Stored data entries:

Start of Block

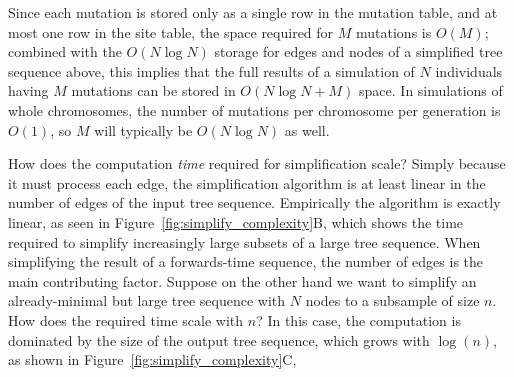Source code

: \documentclass{article}
\begin{document}
Since each mutation is stored only as a single row in the mutation table,
and at most one row in the site table, the space required for $M$ mutations is $O(M)$;
combined with the $O(N \log N)$ storage for edges and nodes of a simplified tree sequence above,
this implies that the full results of a simulation of $N$ individuals
having $M$ mutations can be stored in $O(N \log N + M)$ space.
In simulations of whole chromosomes, the number of mutations per chromosome per generation is $O(1)$,
so $M$ will typically be $O(N \log N)$ as well.

How does the computation \emph{time} required for simplification scale?
Simply because it must process each edge,
the simplification algorithm is at least linear in the number of edges of the input tree sequence.
Empirically the algorithm is exactly linear,
as seen in Figure~\ref{fig:simplify_complexity}B,
which shows the time required to simplify increasingly large subsets of a large tree sequence.
When simplifying the result of a forwards-time sequence, the number of edges is the main contributing factor.
Suppose on the other hand we want to
simplify an already-minimal but large tree sequence with $N$ nodes
to a subsample of size $n$.
How does the required time scale with $n$?
In this case, the computation is dominated by the size of the output tree sequence,
which grows with $\log(n)$, as shown in Figure~\ref{fig:simplify_complexity}C,


\end{document}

End of Block

Exact retyping is required: the line with "to a subsample of size $n$." through the end of the data, both ends included, and no other line.

RESPONSE:
to a subsample of size $n$.
How does the required time scale with $n$?
In this case, the computation is dominated by the size of the output tree sequence,
which grows with $\log(n)$, as shown in Figure~\ref{fig:simplify_complexity}C,


\end{document}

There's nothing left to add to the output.